Detection is dispatched per framework by a CRUDFinderFactory. Today JPA / Jakarta Persistence detection is fully implemented; Spring Data and JDBC finders exist but are currently stubs.

Each callable carries two arrays:

{
crud_operations: JCRUDOperation[] // persistence operations (persist/find/merge/remove, ...)
crud_queries: JCRUDQuery[] // query definitions (createQuery / createNamedQuery)
}
{
line_number: number
operation_type: "CREATE" | "READ" | "UPDATE" | "DELETE"
target_table: string // reserved — not yet populated
involved_columns: string[] // reserved — not yet populated
condition: string // reserved — not yet populated
joined_tables: string[] // reserved — not yet populated
}

For JPA, calls on the EntityManager and on query objects map to operation types:

Operation typeDetected from
CREATEEntityManager.persist(...)
READEntityManager.find(...); query execution getResultList(), getSingleResult(), getFirstResult(), getMaxResults()
UPDATEEntityManager.merge(...); query executeUpdate()
DELETEEntityManager.remove(...)

Query definitions (as opposed to executions) are captured separately:

{
line_number: number
query_arguments: string[] // the query string and any parameters
query_type: "READ" | "WRITE" | "NAMED"
}

These come from EntityManager.createQuery(String) and EntityManager.createNamedQuery(String). The query_type is inferred from the query text:

query_typeInferred when
READthe query string begins with select
WRITEthe query string begins with update, delete, or insert
NAMEDthe query was created via createNamedQuery(...)
  • JPA / Jakarta Persistence — implemented as described above.
  • Spring Data — finder present but stubbed; repository-derived queries are not yet classified.
  • JDBC — finder present but stubbed; raw Statement / PreparedStatement calls are not yet classified.
  • The target_table, involved_columns, condition, and joined_tables fields on JCRUDOperation are reserved for future enrichment and are not populated yet.
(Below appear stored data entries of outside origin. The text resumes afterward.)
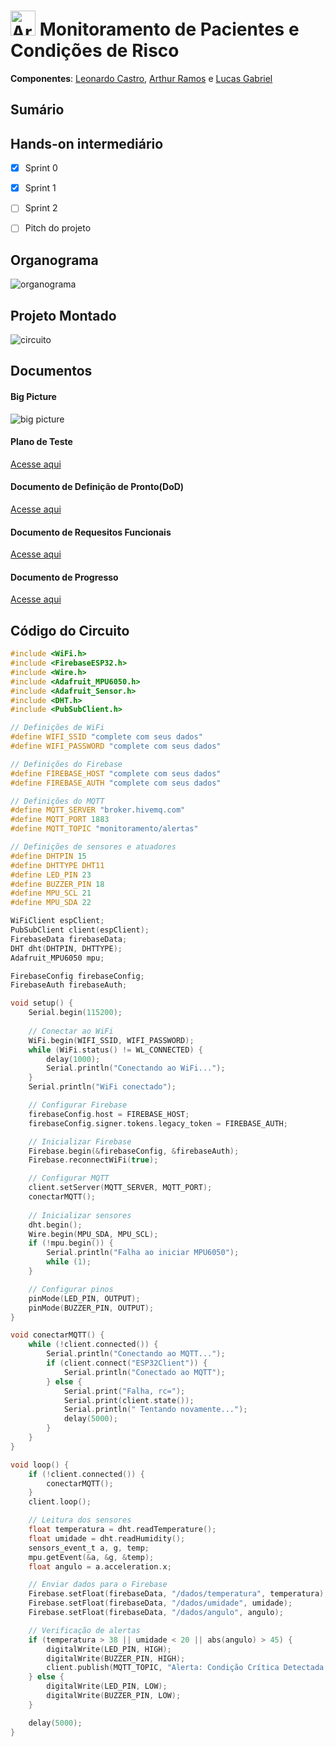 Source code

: # <img src="https://upload.wikimedia.org/wikipedia/commons/8/87/Arduino_Logo.svg" alt="Arduino Logo" width="40"> Monitoramento de Pacientes e Condições de Risco 

**Componentes**: [Leonardo Castro](https://github.com/thetwelvedev), [Arthur Ramos](https://github.com/ArthurRamos26) e [Lucas Gabriel](https://github.com/lucasrocha777)

## Sumário
<!--
fazer sumário
-->

## Hands-on intermediário

- [x] Sprint 0
- [x] Sprint 1
- [ ] Sprint 2
- [ ] Pitch do projeto


## Organograma
![organograma](./imagens/organograma.png)

## Projeto Montado
![circuito](./imagens/circuito-montado.jpg)

## Documentos

#### Big Picture
![big picture](./imagens/Big%20Picture.png)

#### Plano de Teste
[Acesse aqui](./docs/Plano_de_testes_arkham.pdf)

#### Documento de Definição de Pronto(DoD)
[Acesse aqui](./docs/Definição%20de%20Pronto%20Arkham.pdf)

#### Documento de Requesitos Funcionais
[Acesse aqui](./docs/Requisitos_Funcionais_Arkham.pdf)

#### Documento de Progresso
[Acesse aqui](./docs/Documento%20de%20progresso_Arkham.pdf)

<!--
#### Slide do Pitch
[Acesse aqui](./)


#### Esqeuema de Conexões
[Acesse aqui](./imagens/)

##### Pinagem

-->

## Código do Circuito
```C
#include <WiFi.h>
#include <FirebaseESP32.h>
#include <Wire.h>
#include <Adafruit_MPU6050.h>
#include <Adafruit_Sensor.h>
#include <DHT.h>
#include <PubSubClient.h>

// Definições de WiFi
#define WIFI_SSID "complete com seus dados"
#define WIFI_PASSWORD "complete com seus dados"

// Definições do Firebase
#define FIREBASE_HOST "complete com seus dados"
#define FIREBASE_AUTH "complete com seus dados"

// Definições do MQTT
#define MQTT_SERVER "broker.hivemq.com"
#define MQTT_PORT 1883
#define MQTT_TOPIC "monitoramento/alertas"

// Definições de sensores e atuadores
#define DHTPIN 15
#define DHTTYPE DHT11
#define LED_PIN 23
#define BUZZER_PIN 18
#define MPU_SCL 21
#define MPU_SDA 22

WiFiClient espClient;
PubSubClient client(espClient);
FirebaseData firebaseData;
DHT dht(DHTPIN, DHTTYPE);
Adafruit_MPU6050 mpu;

FirebaseConfig firebaseConfig;
FirebaseAuth firebaseAuth;

void setup() {
    Serial.begin(115200);
    
    // Conectar ao WiFi
    WiFi.begin(WIFI_SSID, WIFI_PASSWORD);
    while (WiFi.status() != WL_CONNECTED) {
        delay(1000);
        Serial.println("Conectando ao WiFi...");
    }
    Serial.println("WiFi conectado");

    // Configurar Firebase
    firebaseConfig.host = FIREBASE_HOST;
    firebaseConfig.signer.tokens.legacy_token = FIREBASE_AUTH;

    // Inicializar Firebase
    Firebase.begin(&firebaseConfig, &firebaseAuth);
    Firebase.reconnectWiFi(true);

    // Configurar MQTT
    client.setServer(MQTT_SERVER, MQTT_PORT);
    conectarMQTT();
    
    // Inicializar sensores
    dht.begin();
    Wire.begin(MPU_SDA, MPU_SCL);
    if (!mpu.begin()) {
        Serial.println("Falha ao iniciar MPU6050");
        while (1);
    }

    // Configurar pinos
    pinMode(LED_PIN, OUTPUT);
    pinMode(BUZZER_PIN, OUTPUT);
}

void conectarMQTT() {
    while (!client.connected()) {
        Serial.println("Conectando ao MQTT...");
        if (client.connect("ESP32Client")) {
            Serial.println("Conectado ao MQTT");
        } else {
            Serial.print("Falha, rc=");
            Serial.print(client.state());
            Serial.println(" Tentando novamente...");
            delay(5000);
        }
    }
}

void loop() {
    if (!client.connected()) {
        conectarMQTT();
    }
    client.loop();

    // Leitura dos sensores
    float temperatura = dht.readTemperature();
    float umidade = dht.readHumidity();
    sensors_event_t a, g, temp;
    mpu.getEvent(&a, &g, &temp);
    float angulo = a.acceleration.x;

    // Enviar dados para o Firebase
    Firebase.setFloat(firebaseData, "/dados/temperatura", temperatura);
    Firebase.setFloat(firebaseData, "/dados/umidade", umidade);
    Firebase.setFloat(firebaseData, "/dados/angulo", angulo);

    // Verificação de alertas
    if (temperatura > 38 || umidade < 20 || abs(angulo) > 45) {
        digitalWrite(LED_PIN, HIGH);
        digitalWrite(BUZZER_PIN, HIGH);
        client.publish(MQTT_TOPIC, "Alerta: Condição Crítica Detectada!");
    } else {
        digitalWrite(LED_PIN, LOW);
        digitalWrite(BUZZER_PIN, LOW);
    }

    delay(5000);
}

```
When you project the analysis with --emit neo4j, CRUD detection is not flattened into the callable — it becomes first-class graph structure. Each detected operation is a :JCrudOperation node and each query a :JCrudQuery node, hung off its owning :JCallable or :JCallSite:

(:JCallable | :JCallSite)-[:J_HAS_CRUD_OPERATION]->(:JCrudOperation)
(:JCallable | :JCallSite)-[:J_HAS_CRUD_QUERY]->(:JCrudQuery)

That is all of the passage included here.